When their usage in specific social contexts is taken into consideration it becomes evident that the origin narratives of a domain cannot be interpreted as disembodied texts. A structural analysis might reveal their intrinsic logic and the pattern of relations between their conceptual constituents, but even these elements have a contingent or non-intrinsic meaning. As Paul Ricoeur (1981: 217) has argued, narratives of origin bear reference to a cultural world per se but also to particular situations within that world.

Bali Aga origin narratives are rarely written down, they are not recited formally in ritual contexts, nor are they told in a ritual language marked by distinct formal characteristics.
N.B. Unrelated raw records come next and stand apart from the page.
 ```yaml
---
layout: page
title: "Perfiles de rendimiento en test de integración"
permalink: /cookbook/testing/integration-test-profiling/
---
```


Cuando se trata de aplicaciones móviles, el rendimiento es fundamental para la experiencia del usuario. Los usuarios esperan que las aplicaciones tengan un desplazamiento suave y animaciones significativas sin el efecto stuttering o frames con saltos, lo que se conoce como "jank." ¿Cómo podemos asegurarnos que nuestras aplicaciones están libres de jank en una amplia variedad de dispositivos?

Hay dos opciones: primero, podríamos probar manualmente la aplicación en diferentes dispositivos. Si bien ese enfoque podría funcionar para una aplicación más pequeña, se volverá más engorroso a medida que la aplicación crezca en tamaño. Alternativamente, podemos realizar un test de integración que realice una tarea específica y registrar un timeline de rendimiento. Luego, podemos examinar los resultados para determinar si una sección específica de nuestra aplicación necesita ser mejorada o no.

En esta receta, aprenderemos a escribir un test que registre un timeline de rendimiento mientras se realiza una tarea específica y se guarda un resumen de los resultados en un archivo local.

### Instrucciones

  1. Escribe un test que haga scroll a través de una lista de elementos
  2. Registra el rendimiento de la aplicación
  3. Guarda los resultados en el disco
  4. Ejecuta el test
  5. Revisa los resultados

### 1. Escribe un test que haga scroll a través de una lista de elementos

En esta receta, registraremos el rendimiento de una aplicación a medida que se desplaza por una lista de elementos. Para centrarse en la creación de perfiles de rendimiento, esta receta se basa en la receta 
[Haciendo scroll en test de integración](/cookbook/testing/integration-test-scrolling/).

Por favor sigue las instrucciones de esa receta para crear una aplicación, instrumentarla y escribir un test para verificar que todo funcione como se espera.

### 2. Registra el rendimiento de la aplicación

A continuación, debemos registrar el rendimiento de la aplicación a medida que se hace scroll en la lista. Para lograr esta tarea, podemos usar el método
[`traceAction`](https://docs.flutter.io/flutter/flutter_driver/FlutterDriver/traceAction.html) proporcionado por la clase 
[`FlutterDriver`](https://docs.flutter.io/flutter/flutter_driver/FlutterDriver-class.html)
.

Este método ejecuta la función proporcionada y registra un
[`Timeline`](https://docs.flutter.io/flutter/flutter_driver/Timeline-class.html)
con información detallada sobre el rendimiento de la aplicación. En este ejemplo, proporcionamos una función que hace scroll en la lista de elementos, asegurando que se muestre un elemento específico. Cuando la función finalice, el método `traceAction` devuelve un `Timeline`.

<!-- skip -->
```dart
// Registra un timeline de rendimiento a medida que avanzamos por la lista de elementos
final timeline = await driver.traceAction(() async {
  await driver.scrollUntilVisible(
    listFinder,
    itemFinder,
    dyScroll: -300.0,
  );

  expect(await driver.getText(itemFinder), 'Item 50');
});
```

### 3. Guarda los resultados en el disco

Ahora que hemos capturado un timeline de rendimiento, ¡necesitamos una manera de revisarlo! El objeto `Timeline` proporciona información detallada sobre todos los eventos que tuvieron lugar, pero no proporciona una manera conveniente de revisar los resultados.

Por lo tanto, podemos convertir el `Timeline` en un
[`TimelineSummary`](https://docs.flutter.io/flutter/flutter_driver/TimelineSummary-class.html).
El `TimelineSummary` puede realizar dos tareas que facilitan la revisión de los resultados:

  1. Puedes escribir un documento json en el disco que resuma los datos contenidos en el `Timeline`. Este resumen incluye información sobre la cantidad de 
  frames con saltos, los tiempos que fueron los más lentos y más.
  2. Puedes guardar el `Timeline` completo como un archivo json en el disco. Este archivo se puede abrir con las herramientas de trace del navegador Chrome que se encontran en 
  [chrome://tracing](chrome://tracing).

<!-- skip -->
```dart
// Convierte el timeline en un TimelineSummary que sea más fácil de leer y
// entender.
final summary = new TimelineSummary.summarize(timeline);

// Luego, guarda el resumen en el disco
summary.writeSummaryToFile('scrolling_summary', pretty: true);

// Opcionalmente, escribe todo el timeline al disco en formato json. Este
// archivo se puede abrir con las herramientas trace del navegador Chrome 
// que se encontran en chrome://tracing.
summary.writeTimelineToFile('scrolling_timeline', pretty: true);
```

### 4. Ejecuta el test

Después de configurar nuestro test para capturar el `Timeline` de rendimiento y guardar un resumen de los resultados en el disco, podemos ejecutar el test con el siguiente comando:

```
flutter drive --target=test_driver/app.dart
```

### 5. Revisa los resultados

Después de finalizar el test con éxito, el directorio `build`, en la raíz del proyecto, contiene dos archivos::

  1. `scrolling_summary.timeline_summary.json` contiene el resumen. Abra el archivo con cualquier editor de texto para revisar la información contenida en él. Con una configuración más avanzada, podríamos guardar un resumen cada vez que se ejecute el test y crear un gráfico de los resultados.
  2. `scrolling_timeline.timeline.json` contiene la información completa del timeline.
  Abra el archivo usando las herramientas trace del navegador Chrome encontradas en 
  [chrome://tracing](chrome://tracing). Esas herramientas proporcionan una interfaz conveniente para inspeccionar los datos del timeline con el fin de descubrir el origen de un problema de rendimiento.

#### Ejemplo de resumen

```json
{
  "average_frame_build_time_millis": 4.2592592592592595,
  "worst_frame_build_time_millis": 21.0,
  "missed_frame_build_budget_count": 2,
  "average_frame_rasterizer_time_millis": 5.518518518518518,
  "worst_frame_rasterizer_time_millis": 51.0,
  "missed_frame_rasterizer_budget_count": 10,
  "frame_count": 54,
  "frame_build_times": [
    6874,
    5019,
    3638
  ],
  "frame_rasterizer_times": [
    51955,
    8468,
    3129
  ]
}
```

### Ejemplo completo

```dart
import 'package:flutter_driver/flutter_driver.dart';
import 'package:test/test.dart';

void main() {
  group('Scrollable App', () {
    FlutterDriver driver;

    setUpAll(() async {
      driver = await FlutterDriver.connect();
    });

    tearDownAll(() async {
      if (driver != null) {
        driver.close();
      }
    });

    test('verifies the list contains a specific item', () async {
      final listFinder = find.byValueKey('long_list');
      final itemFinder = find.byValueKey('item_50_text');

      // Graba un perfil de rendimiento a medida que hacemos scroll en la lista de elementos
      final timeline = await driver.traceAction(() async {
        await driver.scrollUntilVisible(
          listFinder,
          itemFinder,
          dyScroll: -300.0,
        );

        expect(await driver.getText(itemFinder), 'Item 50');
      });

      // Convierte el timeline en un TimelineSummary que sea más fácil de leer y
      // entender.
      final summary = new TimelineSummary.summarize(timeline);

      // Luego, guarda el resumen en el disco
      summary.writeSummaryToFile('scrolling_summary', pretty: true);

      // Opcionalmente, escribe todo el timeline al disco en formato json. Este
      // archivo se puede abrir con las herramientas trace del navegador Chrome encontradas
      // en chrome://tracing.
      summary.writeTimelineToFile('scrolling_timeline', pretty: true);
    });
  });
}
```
Most often origin narratives are retold spontaneously among a group of priests, elders and ordinary participants during the quieter moments of a festival at a banua temple. Their conversation can be described as a ‘discussion’ insofar as there is much room for polite disagreement about the narrative’s content and interpretation. Therefore each narrative must be seen not as a monolithic text but as a tentative consensus reached by particular people at a particular time and place.

At the same time, such narratives also refer to a shared material world and a shared way of life, and thus contain non-ostensive references that bear meaning beyond any of the specific contexts in which the narrative might be retold and discussed. I agree with Ricoeur that origin narratives are not only the focus of a conflict of interpretations but may also depict important existential conflicts or ‘boundary situations’ in the world, which are of general relevance. A compromise approach towards the interpretation of myths of origin may thus be: to hear them, as the spoken discourse of specific authors with specific intentions, and simultaneously to read them, as the textual testimony of a collective world of shared experience and knowledge.

The tale of Pura Tebenan, if it is read rather than heard, illustrates how the social unity of a domain is contingent on the symbolic labour of recollecting and re-enacting a common origin. The path of origin is marked first by a lateral expansion, by the growth of a new branch domain out of the unity of the Penulisan domain. Then a second expansion is caused by the violent rupture of the village unity represented by what is now the Tebenan sub-domain temple. Processes of lateral expansion or sudden fission establish relationships between parts and a whole embodied as a sacred origin point. With each progressive differentiation, the degree of ‘social unity’ is diminished in the more immediate sense because the people involved no longer share the same, finite material resources of a single village. The idea of a social unity, however, is reintroduced simultaneously at a broader, more symbolic level by bringing several villages together in the ritual context of the origin temple and its ceremonial order.

The idea that only a finite number of people can derive a reasonable share from a single sacrifice may be taken as a metaphor, suggesting that in any given place there is a natural limit for sustainable solidarity on a material plane. This limit is often violated. The narrative hints at a golden mean, to be achieved by avoiding a practical condition of scarcity that arises from the togetherness of too many people in one place, and an equally undesirable condition of social isolation, which would arise if one were to define the small world of a single village as the only relevant sphere of social interaction. The problem of negotiating this balance is the archetypal ‘boundary situation’ in the world, which this origin narrative addresses. The proposed solution is to allocate material and symbolic concerns to separately conceived levels of social interaction. Thus, the narrative can be read as a culture-specific commentary on a general dilemma of social cooperation and competition in agrarian communities with finite land and expanding populations. It also illustrates some of the historical processes involved in the evolution of larger, regional social institutions, which in turn may have facilitated the emergence of small states (negara) in South-East Asia and in other parts of the Austronesian world.